For the three month period ending December 31, 2009 the Company had other income from the forgiveness of debt totaling $407,247. That amount is comprised of the elimination of four notes a follows: (i) two senior secured convertible notes totaling $184,045, including interest accrued thereon of $74,045, (ii) one senior secured note totaling $162,122, including interest accrued thereon of $87,122, and (iii) one subordinated secured note totaling $61,081, including interest accrued thereon of $22,263. Each of the four notes has been in payment default for in excess of three years and none of the holders of the four notes has ever initiated any collection action against the Company. The Intercreditor Agreement governs the terms of all senior secured and subordinated secured debt. Pursuant to the Intercreditor Agreement: (a) the time-period that must elapse before the Company may plead any statute of limitations as a defense to any claim made by any Senior Lender or Subordinated Lender shall be two and one half (2/12) years, (b) any provision contained in any Senior Loan Document or any Subordinated Loan Document that waives or terminates the Company's right to plead any statute of limitations shall be null and void, and (c) all Senior Lenders and all Subordinated Lenders waive any right to plead or assert in any court of law that any statute of limitations is/was either waived, prevented from starting, tolled, interrupted or restarted for any reason. As such the Company has written off the notes as uncollectible due to the expiration of the statute of limitations provisions contained in the governing Intercreditor Agreement.

- 12 -

 

ITEM 2.  MANAGEMENT'S DISCUSSION AND ANALYSIS OF FINANCIAL CONDITION AND PLAN OF OPERATIONS

The following discussion should be read in conjunction with our consolidated financial statements, and the related notes included elsewhere in this Quarterly Report on Form 10-Q and the Annual Report on Form 10-KSB for the fiscal year ended June 30, 2009. Certain statements contained herein may constitute forward-looking statements within the meaning of the Private Securities Litigation Reform Act of 1995. These statements involve a number of risks, uncertainties and other factors that could cause actual results to differ materially, as discussed more fully herein.

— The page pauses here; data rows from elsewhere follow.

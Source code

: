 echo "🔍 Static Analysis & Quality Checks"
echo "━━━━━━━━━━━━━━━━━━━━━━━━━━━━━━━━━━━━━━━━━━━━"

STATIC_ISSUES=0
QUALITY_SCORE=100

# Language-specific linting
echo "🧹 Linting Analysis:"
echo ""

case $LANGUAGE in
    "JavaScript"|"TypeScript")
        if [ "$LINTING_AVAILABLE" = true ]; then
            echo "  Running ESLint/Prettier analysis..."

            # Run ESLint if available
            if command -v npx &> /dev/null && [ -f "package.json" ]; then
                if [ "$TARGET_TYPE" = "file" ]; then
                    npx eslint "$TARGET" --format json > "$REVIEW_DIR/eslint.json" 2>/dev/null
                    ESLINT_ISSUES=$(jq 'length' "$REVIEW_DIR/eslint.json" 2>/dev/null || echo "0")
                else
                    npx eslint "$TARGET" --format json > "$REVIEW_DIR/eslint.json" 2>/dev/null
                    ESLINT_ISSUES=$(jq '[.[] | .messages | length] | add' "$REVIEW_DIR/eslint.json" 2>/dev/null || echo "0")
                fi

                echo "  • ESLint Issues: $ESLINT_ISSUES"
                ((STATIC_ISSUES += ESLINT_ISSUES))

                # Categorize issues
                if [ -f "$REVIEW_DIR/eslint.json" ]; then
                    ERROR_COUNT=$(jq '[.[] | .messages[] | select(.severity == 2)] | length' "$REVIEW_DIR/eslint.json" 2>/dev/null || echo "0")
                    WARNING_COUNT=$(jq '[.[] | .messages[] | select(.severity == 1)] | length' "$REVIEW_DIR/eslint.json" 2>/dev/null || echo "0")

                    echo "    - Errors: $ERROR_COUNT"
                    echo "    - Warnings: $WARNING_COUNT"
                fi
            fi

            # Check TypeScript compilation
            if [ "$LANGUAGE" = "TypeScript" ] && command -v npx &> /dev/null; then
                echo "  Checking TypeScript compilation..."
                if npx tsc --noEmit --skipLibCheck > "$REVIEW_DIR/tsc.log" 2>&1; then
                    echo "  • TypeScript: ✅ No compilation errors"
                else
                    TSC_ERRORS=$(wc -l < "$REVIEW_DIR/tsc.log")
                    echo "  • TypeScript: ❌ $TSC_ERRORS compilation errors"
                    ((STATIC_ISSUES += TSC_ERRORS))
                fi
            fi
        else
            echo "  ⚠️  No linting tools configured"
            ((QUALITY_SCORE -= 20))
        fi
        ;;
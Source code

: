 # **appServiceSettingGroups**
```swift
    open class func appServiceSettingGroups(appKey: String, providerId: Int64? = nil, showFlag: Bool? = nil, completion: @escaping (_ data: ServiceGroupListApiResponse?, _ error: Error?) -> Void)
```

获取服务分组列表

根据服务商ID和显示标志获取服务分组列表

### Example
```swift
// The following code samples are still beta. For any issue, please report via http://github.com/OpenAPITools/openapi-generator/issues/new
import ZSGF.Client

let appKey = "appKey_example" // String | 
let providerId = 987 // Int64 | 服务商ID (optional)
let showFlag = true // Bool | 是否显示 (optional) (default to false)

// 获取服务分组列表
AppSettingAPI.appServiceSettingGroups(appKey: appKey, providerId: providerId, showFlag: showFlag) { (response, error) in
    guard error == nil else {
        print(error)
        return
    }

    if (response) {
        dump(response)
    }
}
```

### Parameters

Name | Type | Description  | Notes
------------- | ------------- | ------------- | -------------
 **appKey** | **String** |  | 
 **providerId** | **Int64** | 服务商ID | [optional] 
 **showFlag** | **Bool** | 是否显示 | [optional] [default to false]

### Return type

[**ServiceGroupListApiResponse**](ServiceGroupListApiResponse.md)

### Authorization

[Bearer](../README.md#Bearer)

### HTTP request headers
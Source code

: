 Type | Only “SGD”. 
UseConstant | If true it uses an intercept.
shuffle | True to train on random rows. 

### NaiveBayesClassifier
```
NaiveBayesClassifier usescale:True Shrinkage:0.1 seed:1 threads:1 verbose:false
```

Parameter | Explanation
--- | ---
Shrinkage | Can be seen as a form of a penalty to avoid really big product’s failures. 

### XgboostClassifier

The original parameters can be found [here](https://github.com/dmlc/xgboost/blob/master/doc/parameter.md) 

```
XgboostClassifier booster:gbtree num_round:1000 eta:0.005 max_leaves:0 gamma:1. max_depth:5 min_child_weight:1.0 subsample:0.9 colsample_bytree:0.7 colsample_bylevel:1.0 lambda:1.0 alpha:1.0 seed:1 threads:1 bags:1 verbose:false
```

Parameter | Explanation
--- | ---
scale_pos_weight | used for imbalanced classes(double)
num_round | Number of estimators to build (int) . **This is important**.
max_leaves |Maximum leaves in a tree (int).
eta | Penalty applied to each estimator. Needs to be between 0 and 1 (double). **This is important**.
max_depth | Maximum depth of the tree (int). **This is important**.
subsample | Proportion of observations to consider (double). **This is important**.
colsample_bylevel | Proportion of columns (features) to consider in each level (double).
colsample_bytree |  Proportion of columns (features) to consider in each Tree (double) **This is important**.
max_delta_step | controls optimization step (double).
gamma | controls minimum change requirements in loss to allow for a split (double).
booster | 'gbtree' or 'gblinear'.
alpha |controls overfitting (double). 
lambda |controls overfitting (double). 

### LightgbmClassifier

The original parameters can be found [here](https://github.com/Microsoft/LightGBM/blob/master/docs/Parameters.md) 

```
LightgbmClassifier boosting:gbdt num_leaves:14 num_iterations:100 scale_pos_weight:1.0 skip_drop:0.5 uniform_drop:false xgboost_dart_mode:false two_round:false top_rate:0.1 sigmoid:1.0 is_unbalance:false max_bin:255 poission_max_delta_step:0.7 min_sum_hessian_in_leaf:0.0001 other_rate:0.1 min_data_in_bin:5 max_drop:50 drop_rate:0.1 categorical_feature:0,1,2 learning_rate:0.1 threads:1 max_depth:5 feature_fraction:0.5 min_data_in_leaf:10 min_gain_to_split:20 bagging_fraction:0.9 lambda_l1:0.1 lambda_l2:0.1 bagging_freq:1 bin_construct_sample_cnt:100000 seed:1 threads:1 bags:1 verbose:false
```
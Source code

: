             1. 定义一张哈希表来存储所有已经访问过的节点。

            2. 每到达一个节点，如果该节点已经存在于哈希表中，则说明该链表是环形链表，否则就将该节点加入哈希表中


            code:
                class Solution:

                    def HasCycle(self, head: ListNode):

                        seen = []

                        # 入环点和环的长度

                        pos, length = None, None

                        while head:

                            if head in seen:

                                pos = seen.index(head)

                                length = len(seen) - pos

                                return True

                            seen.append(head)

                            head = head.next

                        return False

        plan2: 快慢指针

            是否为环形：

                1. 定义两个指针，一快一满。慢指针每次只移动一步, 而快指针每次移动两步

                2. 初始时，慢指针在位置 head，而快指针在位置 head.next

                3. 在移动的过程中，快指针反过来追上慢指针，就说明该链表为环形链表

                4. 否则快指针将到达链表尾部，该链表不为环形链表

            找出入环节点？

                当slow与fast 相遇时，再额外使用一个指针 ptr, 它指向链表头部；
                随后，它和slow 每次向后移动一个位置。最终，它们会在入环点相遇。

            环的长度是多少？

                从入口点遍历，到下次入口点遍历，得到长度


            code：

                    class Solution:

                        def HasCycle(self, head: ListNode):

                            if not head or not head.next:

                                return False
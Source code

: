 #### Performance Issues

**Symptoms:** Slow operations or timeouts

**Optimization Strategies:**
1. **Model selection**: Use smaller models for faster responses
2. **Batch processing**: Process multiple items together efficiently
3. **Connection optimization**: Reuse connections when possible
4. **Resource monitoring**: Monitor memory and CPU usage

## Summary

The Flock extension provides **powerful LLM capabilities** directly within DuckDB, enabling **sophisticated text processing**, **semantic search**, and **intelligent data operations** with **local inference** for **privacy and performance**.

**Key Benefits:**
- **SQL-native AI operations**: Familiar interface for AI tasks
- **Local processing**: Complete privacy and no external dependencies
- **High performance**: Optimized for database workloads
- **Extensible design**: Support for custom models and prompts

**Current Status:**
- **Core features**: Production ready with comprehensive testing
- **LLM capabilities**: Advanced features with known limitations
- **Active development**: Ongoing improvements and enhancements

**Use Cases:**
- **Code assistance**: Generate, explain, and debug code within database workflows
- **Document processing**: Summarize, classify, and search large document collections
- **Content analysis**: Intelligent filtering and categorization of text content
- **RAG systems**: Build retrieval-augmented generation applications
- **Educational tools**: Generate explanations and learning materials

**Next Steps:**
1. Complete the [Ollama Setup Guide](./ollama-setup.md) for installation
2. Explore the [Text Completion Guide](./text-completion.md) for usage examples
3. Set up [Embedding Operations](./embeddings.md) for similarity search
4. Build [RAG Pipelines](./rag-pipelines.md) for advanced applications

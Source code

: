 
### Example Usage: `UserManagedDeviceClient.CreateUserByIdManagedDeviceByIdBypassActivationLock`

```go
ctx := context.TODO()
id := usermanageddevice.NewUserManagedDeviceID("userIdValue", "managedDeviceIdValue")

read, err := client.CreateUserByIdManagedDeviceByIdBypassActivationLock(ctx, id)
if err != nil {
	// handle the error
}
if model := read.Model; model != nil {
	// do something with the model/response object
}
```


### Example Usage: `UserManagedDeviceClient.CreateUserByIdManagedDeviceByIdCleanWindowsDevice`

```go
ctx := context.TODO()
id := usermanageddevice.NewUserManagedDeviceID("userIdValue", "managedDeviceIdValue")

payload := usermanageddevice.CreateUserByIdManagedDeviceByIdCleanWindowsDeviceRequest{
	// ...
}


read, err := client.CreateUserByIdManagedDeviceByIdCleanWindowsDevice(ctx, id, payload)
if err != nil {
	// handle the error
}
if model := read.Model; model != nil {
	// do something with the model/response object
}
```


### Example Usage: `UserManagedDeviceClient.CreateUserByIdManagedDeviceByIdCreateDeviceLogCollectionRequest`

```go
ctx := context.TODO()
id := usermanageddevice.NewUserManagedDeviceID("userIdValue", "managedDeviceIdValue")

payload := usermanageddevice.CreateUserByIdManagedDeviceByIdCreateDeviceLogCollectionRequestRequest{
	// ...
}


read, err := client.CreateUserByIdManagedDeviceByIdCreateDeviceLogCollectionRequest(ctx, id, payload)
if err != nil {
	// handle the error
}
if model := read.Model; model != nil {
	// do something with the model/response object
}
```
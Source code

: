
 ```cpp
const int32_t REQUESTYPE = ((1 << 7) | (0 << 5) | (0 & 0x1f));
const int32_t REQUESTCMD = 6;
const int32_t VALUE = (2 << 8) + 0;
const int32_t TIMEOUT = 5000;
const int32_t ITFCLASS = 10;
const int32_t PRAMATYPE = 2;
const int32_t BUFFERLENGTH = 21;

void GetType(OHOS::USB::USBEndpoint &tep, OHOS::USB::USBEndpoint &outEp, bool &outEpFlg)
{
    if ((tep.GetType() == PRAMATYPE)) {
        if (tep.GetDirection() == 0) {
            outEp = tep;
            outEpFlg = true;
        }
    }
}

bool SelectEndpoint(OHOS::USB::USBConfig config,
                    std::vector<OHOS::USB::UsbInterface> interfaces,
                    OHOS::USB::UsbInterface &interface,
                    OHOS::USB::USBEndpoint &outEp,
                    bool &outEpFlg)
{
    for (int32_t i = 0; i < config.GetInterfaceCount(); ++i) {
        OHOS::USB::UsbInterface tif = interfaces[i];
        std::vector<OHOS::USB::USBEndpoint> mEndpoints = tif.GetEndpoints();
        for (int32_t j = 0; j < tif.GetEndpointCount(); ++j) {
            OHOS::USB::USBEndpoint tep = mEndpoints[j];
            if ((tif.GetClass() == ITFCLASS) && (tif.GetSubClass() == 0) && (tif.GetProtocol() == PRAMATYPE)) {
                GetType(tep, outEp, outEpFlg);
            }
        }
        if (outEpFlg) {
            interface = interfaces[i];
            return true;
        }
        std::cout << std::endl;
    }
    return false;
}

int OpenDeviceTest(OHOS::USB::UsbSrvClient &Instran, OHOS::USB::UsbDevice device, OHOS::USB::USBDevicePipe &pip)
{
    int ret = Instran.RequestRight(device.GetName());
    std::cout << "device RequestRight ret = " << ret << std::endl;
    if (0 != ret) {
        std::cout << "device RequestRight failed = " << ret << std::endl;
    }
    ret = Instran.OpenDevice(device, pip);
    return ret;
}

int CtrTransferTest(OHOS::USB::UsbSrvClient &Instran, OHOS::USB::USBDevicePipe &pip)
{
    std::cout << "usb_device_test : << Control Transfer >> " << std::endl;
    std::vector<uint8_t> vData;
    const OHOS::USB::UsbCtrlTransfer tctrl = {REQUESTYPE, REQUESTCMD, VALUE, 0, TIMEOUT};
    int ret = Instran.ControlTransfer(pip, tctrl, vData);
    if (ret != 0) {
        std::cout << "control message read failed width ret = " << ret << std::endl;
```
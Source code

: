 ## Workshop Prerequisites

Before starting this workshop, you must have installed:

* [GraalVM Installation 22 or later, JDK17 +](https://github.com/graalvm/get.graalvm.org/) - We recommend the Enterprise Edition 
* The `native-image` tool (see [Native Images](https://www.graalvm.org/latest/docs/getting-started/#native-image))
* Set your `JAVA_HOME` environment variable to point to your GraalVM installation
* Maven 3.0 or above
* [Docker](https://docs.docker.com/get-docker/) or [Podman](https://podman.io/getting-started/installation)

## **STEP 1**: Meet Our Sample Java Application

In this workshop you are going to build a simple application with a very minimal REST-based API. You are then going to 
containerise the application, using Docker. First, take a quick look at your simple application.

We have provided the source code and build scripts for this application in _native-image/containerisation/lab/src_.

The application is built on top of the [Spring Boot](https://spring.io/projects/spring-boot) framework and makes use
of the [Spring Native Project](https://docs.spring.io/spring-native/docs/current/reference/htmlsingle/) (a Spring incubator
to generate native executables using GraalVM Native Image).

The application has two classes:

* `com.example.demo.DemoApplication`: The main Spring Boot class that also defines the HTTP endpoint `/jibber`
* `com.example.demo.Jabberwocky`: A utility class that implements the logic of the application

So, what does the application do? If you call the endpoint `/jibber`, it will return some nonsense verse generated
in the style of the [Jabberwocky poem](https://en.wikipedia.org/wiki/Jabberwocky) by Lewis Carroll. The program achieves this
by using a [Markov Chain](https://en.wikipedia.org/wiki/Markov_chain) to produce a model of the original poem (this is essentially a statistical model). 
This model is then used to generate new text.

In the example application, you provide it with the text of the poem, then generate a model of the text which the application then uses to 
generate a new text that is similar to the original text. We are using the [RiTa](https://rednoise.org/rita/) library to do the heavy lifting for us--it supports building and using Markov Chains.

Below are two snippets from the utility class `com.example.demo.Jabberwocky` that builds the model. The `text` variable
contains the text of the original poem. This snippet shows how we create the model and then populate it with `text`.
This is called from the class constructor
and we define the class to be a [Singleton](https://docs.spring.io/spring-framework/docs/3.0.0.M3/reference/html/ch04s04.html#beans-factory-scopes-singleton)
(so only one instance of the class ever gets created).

THIS REPORT ON FORM 10-Q CONTAINS FORWARD-LOOKING STATEMENTS THAT INVOLVE RISKS AND UNCERTAINTIES. THE COMPANY'S ACTUAL RESULTS MAY DIFFER SIGNIFICANTLY FROM THE RESULTS DISCUSSED IN SUCH FORWARD-LOOKING STATEMENTS.

This report contains a number of forward-looking statements, which reflect the Company's current views with respect to future events and financial performance. Such forward-looking statements are based on management's beliefs and assumptions regarding information that is currently available, and are made pursuant to the "safe harbor" provisions of the federal securities laws. These forward-looking statements are subject to certain risks and uncertainties. The Company's actual performance and results could differ materially from those expressed in the forward-looking statements due to risks and uncertainties that could materially impact the Company in an adverse fashion and are only predictions of future results, and there can be no assurance that the Company's actual results will not materially differ from those anticipated in these forward-looking statements. In this report, the words "anticipates", "believes", "expects", "intends", "plans", "may", "future", and similar expressions identify forward-looking statements. Readers are cautioned to consider the risk factors described below and not to place undue reliance on the forward-looking statements contained herein, which speak only as of the date hereof. The Company has no obligation to publicly update or revise any of the forward-looking statements to reflect events or circumstances that may arise after the date hereof.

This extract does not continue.